AHUYENTANDO EL AMOR

 

No se trata de ti. Se trata del odio que tienen por sí mismos

Shannon L. Alder 

Indiscutiblemente, la forma en que trata a los demás es solo reflejo de la manera en que se relaciona consigo mismo. Cuánto se ama y se acepta, cuánto se odia y rechaza, o la amplia gama de grises que hay entre esos opuestos, determinará la calidad de su interacción con los demás, sus experiencias de vida y, por supuesto, su destino.

Asentada esta realidad, identifiquemos el rol más dañino que puede adoptar alguien en una relación, amorosa, de amigos, de trabajo o cualquier otro tipo: el perseguidor o acosador. Cualquiera de nosotros puede serlo, sistemática o temporalmente.

Debido a una profunda inseguridad, sentimientos de inferioridad e insuficiencia personal, miedo al abandono o al rechazo, mezclados con necesidad urgente de reconocimiento y amor, entre otros problemas emocionales, usted o la otra persona con quien se relaciona estrechamente puede estar queriendo forzar la obtención de lo que desea.

Para ello, presenta al menos dos de los siguientes comportamientos: grita, se molesta por cualquier cosa, está constantemente malhumorado(a), amenaza, acusa, descalifica, culpa, critica, humilla, señala solo los errores del otro y lo aisla de los demás, o bien acaricia y golpea (da pan y palo), siente que tiene más derecho y también la razón.

Este es el patrón del perseguidor o acosador en una relación. Puede ser una personalidad muy dominante e impositiva; en el otro extremo solapada y manipuladora, o una combinación de ambos rasgos.

Puede ser que la persona haya adoptado este rol como una constante en sus relaciones, o que se vea impulsada a convertirse en perseguidor durante algún tiempo, ante la inseguridad que le provoca el otro o la otra, incluso como una reacción al maltrato cotidiano de su acosador, el resultado es el mismo: las relaciones son destructivas.

Pero para todo perseguidor siempre hay un perseguido, y el primero llega hasta donde el segundo lo soporta. En cualquier tipo de relación, los límites determinan si habrá o no respeto.
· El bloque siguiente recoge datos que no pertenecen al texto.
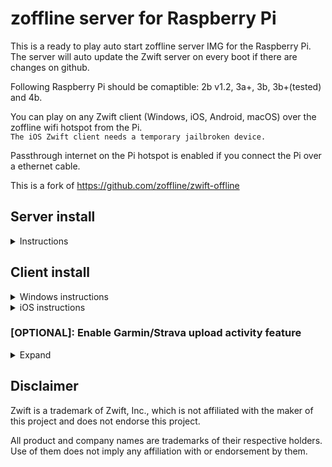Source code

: # zoffline server for Raspberry Pi

This is a ready to play auto start zoffline server IMG for the Raspberry Pi.<br>
The server will auto update the Zwift server on every boot if there are changes on github.<p>

Following Raspberry Pi should be comaptible: 2b v1.2, 3a+, 3b, 3b+(tested) and 4b.<p>

You can play on any Zwift client (Windows, iOS, Android, macOS) over the zoffline wifi hotspot from the Pi.<br> 
``The iOS Zwift client needs a temporary jailbroken device.``

Passthrough internet on the Pi hotspot is enabled if you connect the Pi over a ethernet cable.<p>

This is a fork of https://github.com/zoffline/zwift-offline

## Server install

<details><summary>Instructions</summary>

* Download the zoffline server IMG file:<br> 
  https://drive.google.com/u/0/uc?id=1aFidaivP_6iY1VRpRKnOab4E7n5K-l-p&export=download<p>
* Extract the ZIP file to a known location.
* Write the IMG file with a program to a SD-Card which is at least 4GB in size. 
* Windows users can use Win32 Disk Imager:<br>
  https://sourceforge.net/projects/win32diskimager/<p>
* The OS will auto resize at boot and use all remaining space of the SD-Card.<p>
* First boot can take up to 5 Minutes till the Zwift server is booted.
	
</details>

## Client install

<details><summary>Windows instructions</summary>

* Install Zwift https://www.zwift.com/eu-de/download<p>
* Connect to the zoffline hotspot on the windows laptop which you will use to Zwift.<br>
``password zoffline``<p>
* Open a browser and go to http://192.168.50.10/certs
  * Download the files ``cacert.pem`` and ``import-into-win-macos.p12``<p>
* Open Command Prompt as an admin, cd to that location and run.
  * ``certutil.exe -importpfx Root import-into-win-macos.p12``
  * If you're prompted for a password, just leave it blank. There is no password.<p>
* Copy the file ``cacert.pem`` to the folder ``C:\Program Files (x86)\Zwift\data`` and overwrite the old file.<p>
* Login with one of the following zoffline user/password combination:<br> 
``rider1@zoffline.com/rider1, rider2@zoffline.com/rider2, rider3@zoffline.com/rider3.``<p>
* You are done, have fun.

</details>

<details><summary>iOS instructions</summary>

* You need a temporary jailbroken iOS device. 
  * After the replacement of the``cacert.pem`` in the Zwift folder we do not need the jailbreak anymore.
  * At the end of the procedure you can reboot your iOS device and the jailbreak is not active anymore.
  * Zwift will still work with zoffline and should be updateable without going through the procedure again (untested).<p>
* Let's jailbreak the iOS device now:
  * Check if it is compatible with the checkra1n jailbreak,<br> other jailbreaks may work but are not tested:<br> 
   https://taig9.com/apps/checkra1n-downloader/
  * If yes follow this tutorial, other tutorials may work but are not tested:<br>
    https://www.techacrobat.com/checkra1n-jailbreak-for-windows/
  * If you did everything right you should now have a new App called Checkra1n on your iOS device.
    * Install Cydia App through the Checkra1n App on the iPad.
    * Install Filza file browser App through Cydia App.<p>
* Install the Zwift App through the official App store if you did not already.<p>
* Connect to the zoffline hotspot; ``password zoffline``.<p>
* Now we do the certificate file installation for iOS and Zwift.
  * Open in Safari http://192.168.50.10/certs
    * Short touch press on ``import-into-ios.pem``. 
    * Follow this tutorial now:<br>
	https://support.securly.com/hc/en-us/articles/206978437-How-do-I-deploy-Securly-SSL-certificate-to-iOS-
  * Go back to Safari and open again http://192.168.50.10/certs
    * Long touch press on ``cacert.pem`` touch press on ``download linked file``.
  * Open Filza file browser App. 
    * Go to the path<br> 
	``/private/var/mobile/Library/Mobile Documents/com~apple~CloudDocs/Downloads``.
	* Long press on ``cacert.pem`` choose move.
	* Go to the path ``/var/containers/Bundle/Application/Zwift/Zwift.app/dataES``.
    * Press the pinboard icon on the bottom left hand side and then the left icon arrow ``paste``.
    * If you did it right you will be asked if you want to replace the file ``cacert.pem`` press ``replace``.<p>
* Check if you you are still connected to the zoffline AP, if not connect to it.<p>
* Launch the Zwift App.
  * Press on add existing user and not on create new user.
  * Login with one of the following zoffline user/password combination:<br> 
    ``rider1@zoffline.com/rider1, rider2@zoffline.com/rider2, rider3@zoffline.com/rider3.`` 
    * Official online use: Connect to your usual internet AP and open Zwift (close Zwift if it is open in background).
    * Zoffline use:        Connect to the zoffline AP and open Zwift (close Zwift if it is open in background).
    * If you are using a zoffline profile and a offical online profile you have two profiles in the Zwift App.<p>
* If you wan't to deactivate the jailbreak, reboot your device.<p>
* You are done, have fun.

</details>
	
### [OPTIONAL]: Enable Garmin/Strava upload activity feature

<details><summary>Expand</summary>

* In order to be able to upload activities at the end of a ride to Garmin/Strava you have to do:
  * Connect to the zoffline AP and browse to https://192.168.50.10/login
    * Login with the user you wan't to be able to upload activities (for instance rider1@zoffline.com)
      * Garmin: Click on Garmin, enter your garmin connect username and password.
      * Strava: Click on Strava, enter your strava username/password and click on authorize.<p>
        
* You are done with the Garmin/Strava auth process, you can close the tabs or logout. 
	
</details>
	
## Disclaimer

Zwift is a trademark of Zwift, Inc., which is not affiliated with the maker of
this project and does not endorse this project.

All product and company names are trademarks of their respective holders. Use of
them does not imply any affiliation with or endorsement by them.

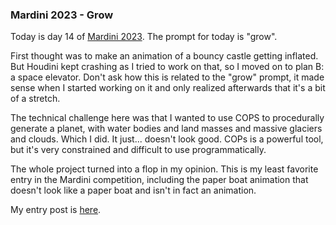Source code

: ### Mardini 2023 - Grow

Today is day 14 of [Mardini 2023][mardini-2023]. The prompt for today is "grow".

First thought was to make an animation of a bouncy castle getting inflated. But Houdini
kept crashing as I tried to work on that, so I moved on to plan B: a space elevator.
Don't ask how this is related to the "grow" prompt, it made sense when I started
working on it and only realized afterwards that it's a bit of a stretch.

The technical challenge here was that I wanted to use COPS to procedurally generate
a planet, with water bodies and land masses and massive glaciers and clouds. Which
I did. It just... doesn't look good. COPs is a powerful tool, but it's very constrained
and difficult to use programmatically.

The whole project turned into a flop in my opinion. This is my least favorite entry in
the Mardini competition, including the paper boat animation that doesn't look like a
paper boat and isn't in fact an animation.

My entry post is [here][entry-post].

[mardini-2023]: https://www.sidefx.com/community-main-menu/contests-jams/mardini-2023/
[entry-post]: https://www.sidefx.com/forum/topic/89334/?page=1#post-386930
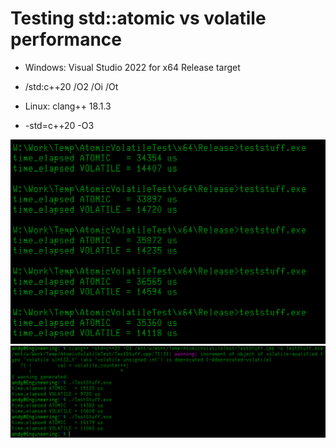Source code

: # Testing std::atomic vs volatile performance

- Windows: Visual Studio 2022 for x64 Release target
- /std:c++20 /O2 /Oi /Ot

- Linux: clang++ 18.1.3
- -std=c++20 -O3

![Screenshot](https://github.com/CyberusConsulting/AtomicVolatileTest/raw/main/results.png)
![Screenshot](https://github.com/CyberusConsulting/AtomicVolatileTest/raw/main/results-2.png)
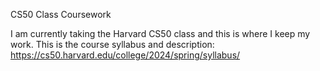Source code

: CS50 Class Coursework

I am currently taking the Harvard CS50 class and this is where I keep my work.
This is the course syllabus and description: https://cs50.harvard.edu/college/2024/spring/syllabus/

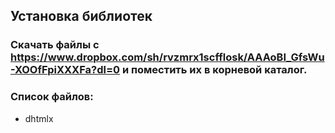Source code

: ## Установка библиотек
### Скачать файлы с https://www.dropbox.com/sh/rvzmrx1scfflosk/AAAoBI_GfsWu-XOOfFpiXXXFa?dl=0  и поместить их в корневой каталог.
### Список файлов:
- dhtmlx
Entrar a una relación sin expresarlos claramente es matarla de antemano, pues habrá enfrentamiento egótico y desgaste en el estira y afloja de las demandas mutuas.

Uno de los efectos más notorios de este tipo de acoso en la víctima es la confusión, pues el perseguidor le hace creer que hay algo o mucho de malo y equivocado en ella, que evidentemente no puede ver hasta que se lo señalan, porque es ficticio.

Cualquiera de nosotros, en un examen honesto de conciencia, sabe que hay algo malo consigo mismo, incluido por supuesto el perseguidor, pero ciertamente proyectarlo en otros es mucho más fácil que afrontarlo. Por eso lo enterramos en el vasto océano del inconsciente.

La víctima suele resistir mucho hasta que el dolor supera la ganancia emocional de desempeñar ese rol. Es muy probable entonces que pida ayuda. Pero el perseguidor puede no darse cuenta nunca de que necesita ayuda, porque se siente ganador.

El perseguidor es, en realidad, el más indefenso del binomio. El jefe, la pareja o el padre o madre regañones, que supervisan constantemente lo que piensa, dice o hace la persona a la que quieren someter a su voluntad, que siempre están criticando e incluso cuando reconocen un acierto lo demuelen con una descalificación, están sosteniendo internamente una fragilísima postura de “yo soy el que sabe y el otro tiene que hacerme caso”.

Mientras mayor sea el miedo a no obtener lo que necesitan, mayor será la fragilidad de esta ficticia creencia y más agresivo el control que intenten ejercer sobre los demás.

La víctima simplemente necesitará crecer, salir de su zona de confort y enfrentar la vida. El perseguidor tendrá primero que desestructurarse por completo, caer desde la altura de su ego y su narcisismo, derrumbarse hasta el polo opuesto, para comenzar a cambiar.

Es duro, pero ese rol prolonga el sufrimiento y ahuyenta el amor.